[ExI] experiment regarding ethical behaviors vs status:

The Avantguardian avantguardian2020 at yahoo.com
Mon Mar 26 00:28:37 UTC 2012


----- Original Message -----
> From: spike <spike66 at att.net>
> To: 'ExI chat list' <extropy-chat at lists.extropy.org>
> Cc: 
> Sent: Sunday, March 25, 2012 12:34 PM
> Subject: [ExI] experiment regarding ethical behaviors vs status: was RE: Will robot cars be TOO good?
> 
> 
> Cool check this article:
> 
> http://news.sciencemag.org/sciencenow/2012/02/shame-on-the-rich.html?ref=hp
> 
> I had a great idea, worthy of a nice science fair project.
> 
> Near my house is a freeway with a right-merge lane.  Drivers are given
> plenty of warning that the far right lane is ending.  This gives them a
> choice to match speeds with other traffic and merge early, thus extending
> the time for their own trip but smoothing traffic.  These are the
> cooperators.  They have the choice of speeding ahead in the empty right lane
> up to the front of the line and stuffing their car ahead of other patient
> drivers who are now well behind, but overall wads up traffic, so it
> penalizes the cooperators twice.  These are the defectors.  

That is a keen observation, Spike. Similar lines of reasoning led me to look at morality and ethics through the lens of game theory. What I discovered is that morality has a sliding scale weighed against necessity that is, except in rare cases, trumped by survival. Nobody demonizes the Donner Party for infighting and canibalism as they starved to death in the Sierra Nevadas during the middle of winter. Yet Jeffrey Dahmer, presumably not in danger of starving at the time of his crimes, is demonized. For the very same ultimate act. So society deems cannibalism acceptable under duress but evil when at leisure.

This is why when someone says something is good or evil, I always ask for whom? After all if God was on everybody's side, then all that Divine Intervention and Providence would simply cancel out. Then it would be as if . . . *gasp* . . . there were no God at all.

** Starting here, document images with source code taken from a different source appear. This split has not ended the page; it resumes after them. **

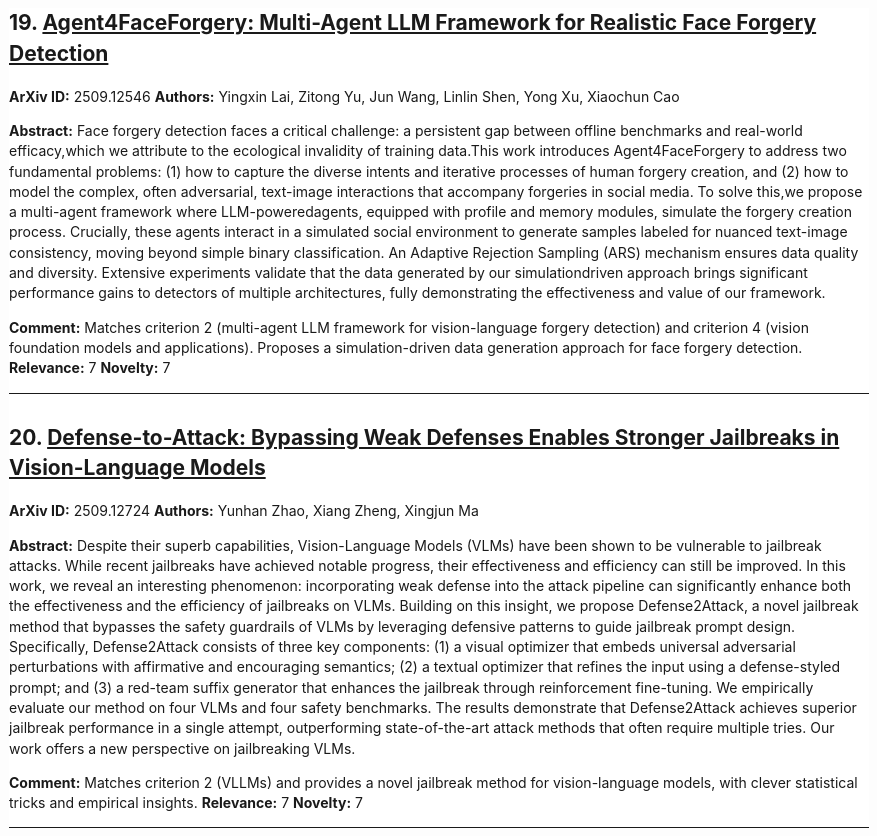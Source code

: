 ## 19. [Agent4FaceForgery: Multi-Agent LLM Framework for Realistic Face Forgery Detection](https://arxiv.org/abs/2509.12546) <a id="link19"></a>
**ArXiv ID:** 2509.12546
**Authors:** Yingxin Lai, Zitong Yu, Jun Wang, Linlin Shen, Yong Xu, Xiaochun Cao

**Abstract:**  Face forgery detection faces a critical challenge: a persistent gap between offline benchmarks and real-world efficacy,which we attribute to the ecological invalidity of training data.This work introduces Agent4FaceForgery to address two fundamental problems: (1) how to capture the diverse intents and iterative processes of human forgery creation, and (2) how to model the complex, often adversarial, text-image interactions that accompany forgeries in social media. To solve this,we propose a multi-agent framework where LLM-poweredagents, equipped with profile and memory modules, simulate the forgery creation process. Crucially, these agents interact in a simulated social environment to generate samples labeled for nuanced text-image consistency, moving beyond simple binary classification. An Adaptive Rejection Sampling (ARS) mechanism ensures data quality and diversity. Extensive experiments validate that the data generated by our simulationdriven approach brings significant performance gains to detectors of multiple architectures, fully demonstrating the effectiveness and value of our framework.

**Comment:** Matches criterion 2 (multi-agent LLM framework for vision-language forgery detection) and criterion 4 (vision foundation models and applications). Proposes a simulation-driven data generation approach for face forgery detection.
**Relevance:** 7
**Novelty:** 7

---

## 20. [Defense-to-Attack: Bypassing Weak Defenses Enables Stronger Jailbreaks in Vision-Language Models](https://arxiv.org/abs/2509.12724) <a id="link20"></a>
**ArXiv ID:** 2509.12724
**Authors:** Yunhan Zhao, Xiang Zheng, Xingjun Ma

**Abstract:**  Despite their superb capabilities, Vision-Language Models (VLMs) have been shown to be vulnerable to jailbreak attacks. While recent jailbreaks have achieved notable progress, their effectiveness and efficiency can still be improved. In this work, we reveal an interesting phenomenon: incorporating weak defense into the attack pipeline can significantly enhance both the effectiveness and the efficiency of jailbreaks on VLMs. Building on this insight, we propose Defense2Attack, a novel jailbreak method that bypasses the safety guardrails of VLMs by leveraging defensive patterns to guide jailbreak prompt design. Specifically, Defense2Attack consists of three key components: (1) a visual optimizer that embeds universal adversarial perturbations with affirmative and encouraging semantics; (2) a textual optimizer that refines the input using a defense-styled prompt; and (3) a red-team suffix generator that enhances the jailbreak through reinforcement fine-tuning. We empirically evaluate our method on four VLMs and four safety benchmarks. The results demonstrate that Defense2Attack achieves superior jailbreak performance in a single attempt, outperforming state-of-the-art attack methods that often require multiple tries. Our work offers a new perspective on jailbreaking VLMs.

**Comment:** Matches criterion 2 (VLLMs) and provides a novel jailbreak method for vision-language models, with clever statistical tricks and empirical insights.
**Relevance:** 7
**Novelty:** 7

---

> I might be imagining it, but I feel like I have observed that there a lot of
> Porsche and Beemer drivers who are over-represented among the defectors.
> Those particular makes stick in my mind; in general it seems like sporty
> German cars are way over-represented in the defector class.  This defies
> intuition, for one would think the driver in the ratty old pickup with the
> gun-rack in the back window would be the defector: she can force her way in
> up front with that 50 dollar rattletrap and you must let her in; she
> probably doesn't have insurance, and one more dent on her rusty prolemobile
> would scarcely be noticed.  But I seldom see gun-rack pickups do that
> defector trick.  It's the shiny German buckmeisters who seem to defect. 

It does not defy my intuition at all. People don't achieve status by being nice, they achieve status two ways: by being ruthless or by inheriting it from somebody who was. And if you think the driver is rude on the road, then imagine how he is with people who might be standing in the way of his promotion at work. While that pickup driver would probably call you sir if properly approached. Curiously, I have observed that as you climb the scale of luxury cars, starting at around high-end Mercedes and proceeding through Bentleys and Rolls-Royces, the drivers start again becoming more polite. But by that time the person in question doesn't need to hurry anywhere and they likely have a paid professional driver to be polite and keep their car safe. 

> I would like to take some video of this phenom, which is a continuous
> experiment that runs 24/7, and try to extract some useful data.
 
Sounds like a very cool experiment to try, Spike. You would make a formidable scientist, senor controls engineer.
 

Stuart LaForge


"The state that separates its scholars from its warriors will have its thinking done by cowards, and its fighting by fools." -Thucydides.